ABOUT THIS TASK:
Given the listing that follows, report all lines in which the string "help" occurs.

EXERCISE MATERIAL:
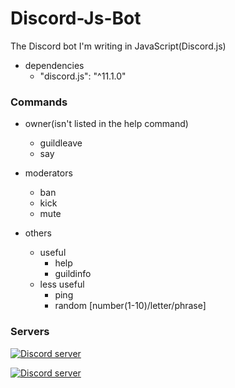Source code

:# Discord-Js-Bot
The Discord bot I'm writing in JavaScript(Discord.js)

- dependencies
  - "discord.js": "^11.1.0"

### Commands
- owner(isn't listed in the help command)
  - guildleave
  - say

- moderators
  - ban
  - kick
  - mute

- others
  - useful
    - help
    - guildinfo
  - less useful
    - ping
    - random [number(1-10)/letter/phrase]

### Servers
<a href="https://discord.gg/XYySGKz"><img src="https://discordapp.com/api/guilds/324962753171161108/widget.png?style=banner2" alt="Discord server"></a>

<a href="https://discord.gg/AyGxw76"><img src="https://discordapp.com/api/guilds/326513632123027456/widget.png?style=banner2" alt="Discord server"></a>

EXPECTED OUTPUT:
- owner(isn't listed in the help command)
    - help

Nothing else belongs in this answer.